UMIACS Servers: Difference between revisions

Latest revision as of 15:23, 15 June 2023

Notes on using UMIACS servers

Modules

Use modules to load programs you need to run.

Notes

You can load modules in your .bashrc file

# List loaded modules
module list

# Load a module
module load [my_module]

# List all available modules
module avail

Some useful modules in my .bashrc file

module load tmux
module load cuda/10.0.130
module load cudnn/v7.5.0
module load Python3/3.7.6
module load git

Python

Do not install anaconda in home. You will run out of space.
Load the Python 3 module adding the following to your .bashrc file

module load Python3/3.7.6
export PATH="${PATH}:$(python3 -c 'import site; print(site.USER_BASE)')/bin"

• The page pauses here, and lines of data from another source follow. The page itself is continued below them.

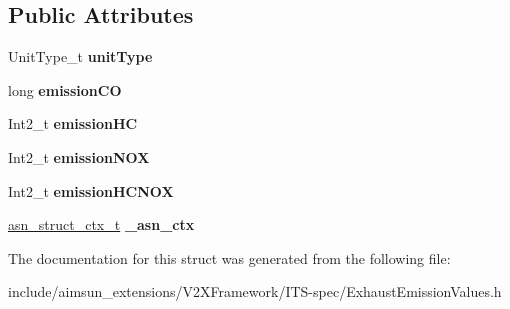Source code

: \subsection*{Public Attributes}
\begin{DoxyCompactItemize}
\item 
Unit\+Type\+\_\+t {\bfseries unit\+Type}\hypertarget{structExhaustEmissionValues_a93ef9114506957da73bbc74b6d8b07c3}{}\label{structExhaustEmissionValues_a93ef9114506957da73bbc74b6d8b07c3}

\item 
long {\bfseries emission\+CO}\hypertarget{structExhaustEmissionValues_a4a1e5fad82ce8e16ab6c8cdee376f79d}{}\label{structExhaustEmissionValues_a4a1e5fad82ce8e16ab6c8cdee376f79d}

\item 
Int2\+\_\+t {\bfseries emission\+HC}\hypertarget{structExhaustEmissionValues_a1a950ff9cd2b91feca0aa8ecde052162}{}\label{structExhaustEmissionValues_a1a950ff9cd2b91feca0aa8ecde052162}

\item 
Int2\+\_\+t {\bfseries emission\+N\+OX}\hypertarget{structExhaustEmissionValues_a6fb53f9f3c82d0fac0f14bcb93c47e95}{}\label{structExhaustEmissionValues_a6fb53f9f3c82d0fac0f14bcb93c47e95}

\item 
Int2\+\_\+t {\bfseries emission\+H\+C\+N\+OX}\hypertarget{structExhaustEmissionValues_a30fc28340d3aa5e45948ac8dbbaacd97}{}\label{structExhaustEmissionValues_a30fc28340d3aa5e45948ac8dbbaacd97}

\item 
\hyperlink{structasn__struct__ctx__s}{asn\+\_\+struct\+\_\+ctx\+\_\+t} {\bfseries \+\_\+asn\+\_\+ctx}\hypertarget{structExhaustEmissionValues_afcb1ea711ccfbd4f910049e77dbf2338}{}\label{structExhaustEmissionValues_afcb1ea711ccfbd4f910049e77dbf2338}

\end{DoxyCompactItemize}


The documentation for this struct was generated from the following file\+:\begin{DoxyCompactItemize}
\item 
include/aimsun\+\_\+extensions/\+V2\+X\+Framework/\+I\+T\+S-\/spec/Exhaust\+Emission\+Values.\+h\end{DoxyCompactItemize}
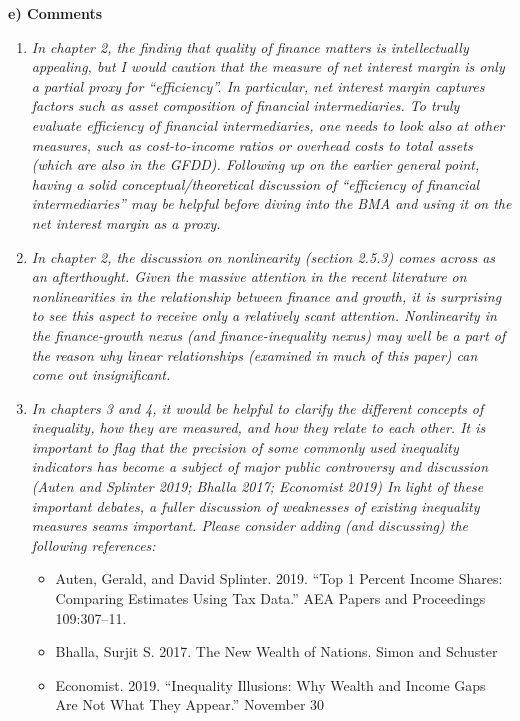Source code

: \textbf{e) Comments}
\begin{enumerate}
    \item \textit{In chapter 2, the finding that quality of finance matters is intellectually appealing, but I would caution that the measure of net interest margin is only a partial proxy for ``efficiency''. In particular, net interest margin captures factors such as asset composition of financial intermediaries. To truly evaluate efficiency of financial intermediaries, one needs to look also at other measures, such as cost-to-income ratios or overhead costs to total assets (which are also in the GFDD). Following up on the earlier general point, having a solid conceptual/theoretical discussion of ``efficiency of financial intermediaries'' may be helpful before diving into the BMA and using it on the net interest margin as a proxy.}
    
    \item \textit{In chapter 2, the discussion on nonlinearity (section 2.5.3) comes across as an afterthought. Given the massive attention in the recent literature on nonlinearities in the relationship between finance and growth, it is surprising to see this aspect to receive only a relatively scant attention. Nonlinearity in the finance-growth nexus (and finance-inequality nexus) may well be a part of the reason why linear relationships (examined in much of this paper) can come out insignificant.}
    
    \item \textit{In chapters 3 and 4, it would be helpful to clarify the different concepts of inequality, how they are measured, and how they relate to each other. It is important to flag that the precision of some commonly used inequality indicators has become a subject of major public controversy and discussion (Auten and Splinter 2019; Bhalla 2017; Economist 2019) In light of these important debates, a fuller discussion of weaknesses of existing inequality measures seams important. Please consider adding (and discussing) the following references:}
     \begin{itemize}
        \item Auten, Gerald, and David Splinter. 2019. ``Top 1 Percent Income Shares: Comparing Estimates Using Tax Data.'' AEA Papers and Proceedings 109:307–11.
        \item Bhalla, Surjit S. 2017. The New Wealth of Nations. Simon and Schuster
        \item Economist. 2019. ``Inequality Illusions: Why Wealth and Income Gaps Are Not What They Appear.'' November 30
     \end{itemize}


\end{enumerate}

Then run the following to get pip installed

curl https://bootstrap.pypa.io/get-pip.py -o get-pip.py
python get-pip.py --user

Notes

You will need to install things with pip --user
You may need to add your local site-packages to your PYTHONPATH environment variable
- Add this to .bashrc:
- export PYTHONPATH="${PYTHONPATH}:/nfshomes/$(whoami)/.local/lib/python3.7/site-packages/"
You can also install using pip install --target=/my-libs-folder/

Conda

If you must install conda, install it somewhere with a lot of space like scratch.

Install PyTorch

pip install --user torch===1.3.1 torchvision===0.4.2 -f https://download.pytorch.org/whl/torch_stable.html

Installing Packages to a Directory

pip install geographiclib -t /scratch1/davidli/python/

MBRC Cluster

See UMIACS MBRC

SLURM Job Management

See https://docs.rc.fas.harvard.edu/kb/convenient-slurm-commands/

1 GPU

srun --pty --gres=gpu:1 --mem=16G --qos=high --time=47:59:00 -w mbrc00 bash

2 GPUS mbrc00

srun --pty --gres=gpu:2 --mem=16G --qos=default --time=23:59:00 -w mbrc00 bash

CPU-only on scavenger QOS

srun --pty --account=scavenger --partition=scavenger \
     --time=3:59:00 \
     --mem=1G -c1 -w mbrc00 bash

Notes

You can add -w mbrc01 to pick mbrc01
-c 4 for 4 cores

See Jobs

See my own jobs

squeue -u <user> -o "%8i %10P %8j %10u %10L %5b"

Formatting

%L is remaining time
%b is the number of GPUs

See all jobs

squeue

SFTP

Note: If you know of an easier way, please tell me.

On your PC
Start an sshd for forwarding. You can do this in a docker container for privacy purposes.

On the cluster:
Generate an sshd host key:

ssh-keygen -t ed25519 -a 100 -f /nfshomes/dli7319/ssh/ssh_host_ed25519_key

Create the following sshd_config file

#	$OpenBSD: sshd_config,v 1.103 2018/04/09 20:41:22 tj Exp $
Port 5981
HostKey /nfshomes/dli7319/ssh/ssh_host_ed25519_key
AuthorizedKeysFile	.ssh/authorized_keys
Subsystem	sftp	/usr/libexec/openssh/sftp-server

Start the sshd daemon and proxy the port to your local sshd. You can make a script like this:

#!/bin/bash

LOCAL_PORT=5981
REMOTE_PORT=22350
REMOTE_SSH_PORT=22450
REMOTE_ADDR=$(echo "$SSH_CONNECTION" | awk '{print $1}')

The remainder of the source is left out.